**WORK ITEM**
All lines from the one containing "Ensure compatibility with" through the end of the entries below should appear in the answer exactly, with no others.

(Extracted data entries)
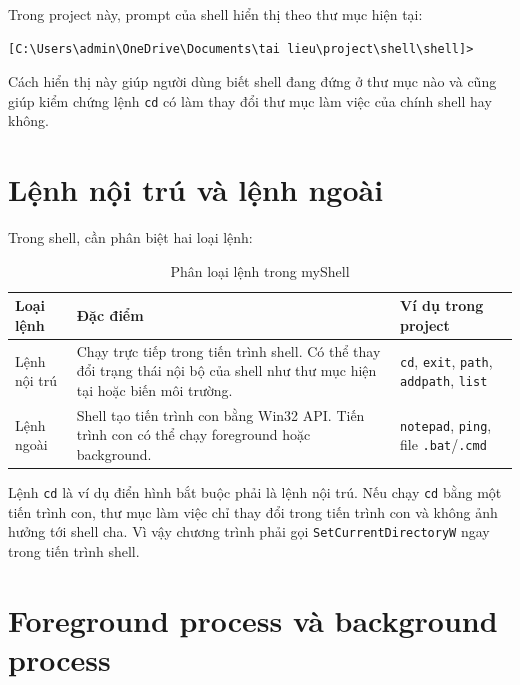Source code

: \documentclass[13pt,a4paper,oneside]{extreport}
\begin{document}
Trong project này, prompt của shell hiển thị theo thư mục hiện tại:

\begin{lstlisting}[language={},caption={Dạng prompt của myShell}]
[C:\Users\admin\OneDrive\Documents\tai lieu\project\shell\shell]>
\end{lstlisting}

Cách hiển thị này giúp người dùng biết shell đang đứng ở thư mục nào và cũng giúp kiểm chứng lệnh \texttt{cd} có làm thay đổi thư mục làm việc của chính shell hay không.

\section{Lệnh nội trú và lệnh ngoài}

Trong shell, cần phân biệt hai loại lệnh:

\begin{table}[H]
	\centering
	\renewcommand{\arraystretch}{1.25}
	\begin{tabularx}{\textwidth}{|p{3.2cm}|X|X|}
		\hline
		\textbf{Loại lệnh} & \textbf{Đặc điểm}                                                                                                             & \textbf{Ví dụ trong project}                                               \\
		\hline
		Lệnh nội trú       & Chạy trực tiếp trong tiến trình shell. Có thể thay đổi trạng thái nội bộ của shell như thư mục hiện tại hoặc biến môi trường. & \texttt{cd}, \texttt{exit}, \texttt{path}, \texttt{addpath}, \texttt{list} \\
		\hline
		Lệnh ngoài         & Shell tạo tiến trình con bằng Win32 API. Tiến trình con có thể chạy foreground hoặc background.                               & \texttt{notepad}, \texttt{ping}, file \texttt{.bat}/\texttt{.cmd}          \\
		\hline
	\end{tabularx}
	\caption{Phân loại lệnh trong myShell}
\end{table}

Lệnh \texttt{cd} là ví dụ điển hình bắt buộc phải là lệnh nội trú. Nếu chạy \texttt{cd} bằng một tiến trình con, thư mục làm việc chỉ thay đổi trong tiến trình con và không ảnh hưởng tới shell cha. Vì vậy chương trình phải gọi \texttt{SetCurrentDirectoryW} ngay trong tiến trình shell.

\section{Foreground process và background process}
\end{document}

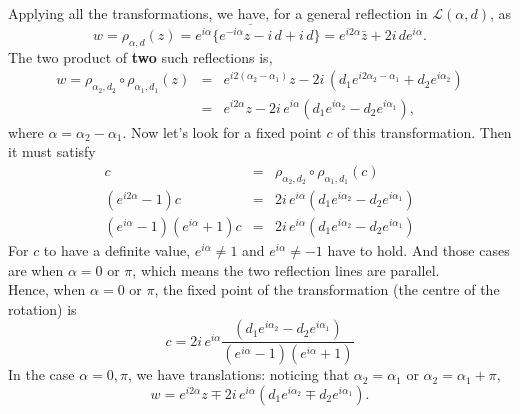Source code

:\documentclass{article}
\begin{document}
Applying all the transformations, we have, for a general reflection in $\mathcal{L}(\alpha, d)$, as
\begin{equation}
w = \rho_{\alpha,d} (z) = e^{i\alpha}\{ \overline{e^{-i\alpha} z - i\,d} + i\,d \} = e^{i2\alpha} \bar{z} + 2i \, de^{i\alpha}.
\end{equation}
The two product of \textbf{two} such reflections is,
\begin{eqnarray}
w = \rho_{\alpha_{2}, d_{2}} \circ \rho_{\alpha_{1},d_{1}} (z) &=& e^{i2(\alpha_{2} - \alpha_{1})} z - 2i \, ( d_{1} e^{i2\alpha_{2} - \alpha_{1}} + d_{2} e^{i\alpha_{2}})  \nonumber \\
&=& e^{i2\alpha} z - 2i \, e^{i\alpha}( d_{1} e^{i\alpha_{2}} - d_{2} e^{i\alpha_{1}}),
\end{eqnarray}
where $\alpha = \alpha_{2} - \alpha_{1}$. Now let's look for a fixed point $c$ of this transformation. Then it must satisfy
\begin{eqnarray}
c &=&  \rho_{\alpha_{2}, d_{2}} \circ \rho_{\alpha_{1},d_{1}} (c) \nonumber \\
(e^{i2\alpha} - 1)c &=&  2i \, e^{i\alpha}( d_{1} e^{i\alpha_{2}} - d_{2} e^{i\alpha_{1}}) \nonumber  \\
(e^{i\alpha} - 1)(e^{i\alpha} + 1)c &=&  2i \, e^{i\alpha}( d_{1} e^{i\alpha_{2}} - d_{2} e^{i\alpha_{1}}) \nonumber 
\end{eqnarray}
For $c$ to have a definite value, $e^{i\alpha} \ne 1$  and $e^{i\alpha} \ne -1$ have to hold. And those cases are when $\alpha = 0$ or $\pi$, which means the two reflection lines are parallel.\\
Hence, when $\alpha = 0$ or $\pi$, the fixed point of the transformation (the centre of the rotation) is
\begin{equation}
c =  2i \, e^{i\alpha}\frac{( d_{1} e^{i\alpha_{2}} - d_{2} e^{i\alpha_{1}}) }{(e^{i\alpha} - 1)(e^{i\alpha} + 1)} \nonumber 
\end{equation}
In the case $\alpha = 0, \pi$, we have translations: noticing that $\alpha_{2} = \alpha_{1}$ or $\alpha_{2} = \alpha_{1} + \pi$,
\begin{equation}
w = e^{i2\alpha} z \mp 2i \, e^{i\alpha}( d_{1} e^{i\alpha_{2}} \mp d_{2} e^{i\alpha_{1}}).
\end{equation}
\end{document}
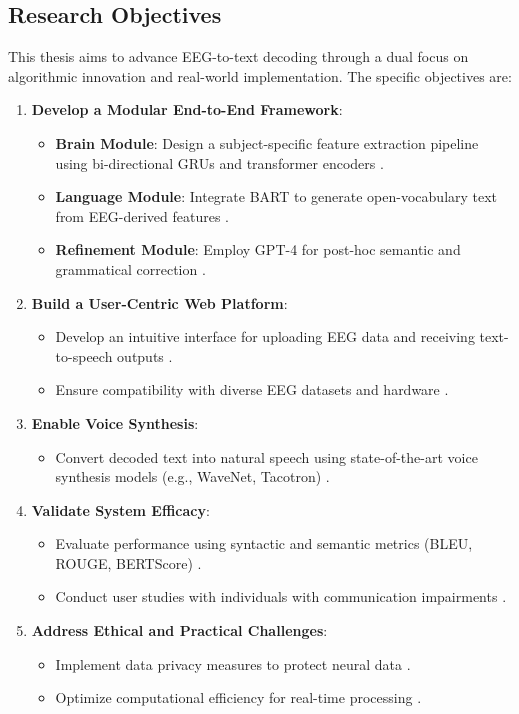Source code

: \documentclass[journal]{IEEEtran}
\begin{document}
\subsection{Research Objectives}
This thesis aims to advance EEG-to-text decoding through a dual focus on algorithmic innovation and real-world implementation. The specific objectives are:
\begin{enumerate}[label=(\arabic*)]
	\item \textbf{Develop a Modular End-to-End Framework}:
	      \begin{itemize}
	      	\item \textbf{Brain Module}: Design a subject-specific feature extraction pipeline using bi-directional GRUs and transformer encoders \cite{Vaswani2017}.
	      	\item \textbf{Language Module}: Integrate BART to generate open-vocabulary text from EEG-derived features \cite{Lewis2019}.
	      	\item \textbf{Refinement Module}: Employ GPT-4 for post-hoc semantic and grammatical correction \cite{OpenAI2023}.
	      \end{itemize}
	\item \textbf{Build a User-Centric Web Platform}:
	      \begin{itemize}
	      	\item Develop an intuitive interface for uploading EEG data and receiving text-to-speech outputs \cite{Nieto2022}.
	      	\item Ensure compatibility with diverse EEG datasets and hardware \cite{Hollenstein2018}.
	      \end{itemize}
	\item \textbf{Enable Voice Synthesis}:
	      \begin{itemize}
	      	\item Convert decoded text into natural speech using state-of-the-art voice synthesis models (e.g., WaveNet, Tacotron) \cite{Moses2021}.
	      \end{itemize}
	\item \textbf{Validate System Efficacy}:
	      \begin{itemize}
	      	\item Evaluate performance using syntactic and semantic metrics (BLEU, ROUGE, BERTScore) \cite{Lin2004, Zhang2019}.
	      	\item Conduct user studies with individuals with communication impairments \cite{Willett2023}.
	      \end{itemize}
	\item \textbf{Address Ethical and Practical Challenges}:
	      \begin{itemize}
	      	\item Implement data privacy measures to protect neural data \cite{Pandarinath2017}.
	      	\item Optimize computational efficiency for real-time processing \cite{Duan2023}.
	      \end{itemize}
\end{enumerate}
\end{document}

**SOLUTION TO THIS TASK**
	      	\item Ensure compatibility with diverse EEG datasets and hardware \cite{Hollenstein2018}.
	      \end{itemize}
	\item \textbf{Enable Voice Synthesis}:
	      \begin{itemize}
	      	\item Convert decoded text into natural speech using state-of-the-art voice synthesis models (e.g., WaveNet, Tacotron) \cite{Moses2021}.
	      \end{itemize}
	\item \textbf{Validate System Efficacy}:
	      \begin{itemize}
	      	\item Evaluate performance using syntactic and semantic metrics (BLEU, ROUGE, BERTScore) \cite{Lin2004, Zhang2019}.
	      	\item Conduct user studies with individuals with communication impairments \cite{Willett2023}.
	      \end{itemize}
	\item \textbf{Address Ethical and Practical Challenges}:
	      \begin{itemize}
	      	\item Implement data privacy measures to protect neural data \cite{Pandarinath2017}.
	      	\item Optimize computational efficiency for real-time processing \cite{Duan2023}.
	      \end{itemize}
\end{enumerate}
\end{document}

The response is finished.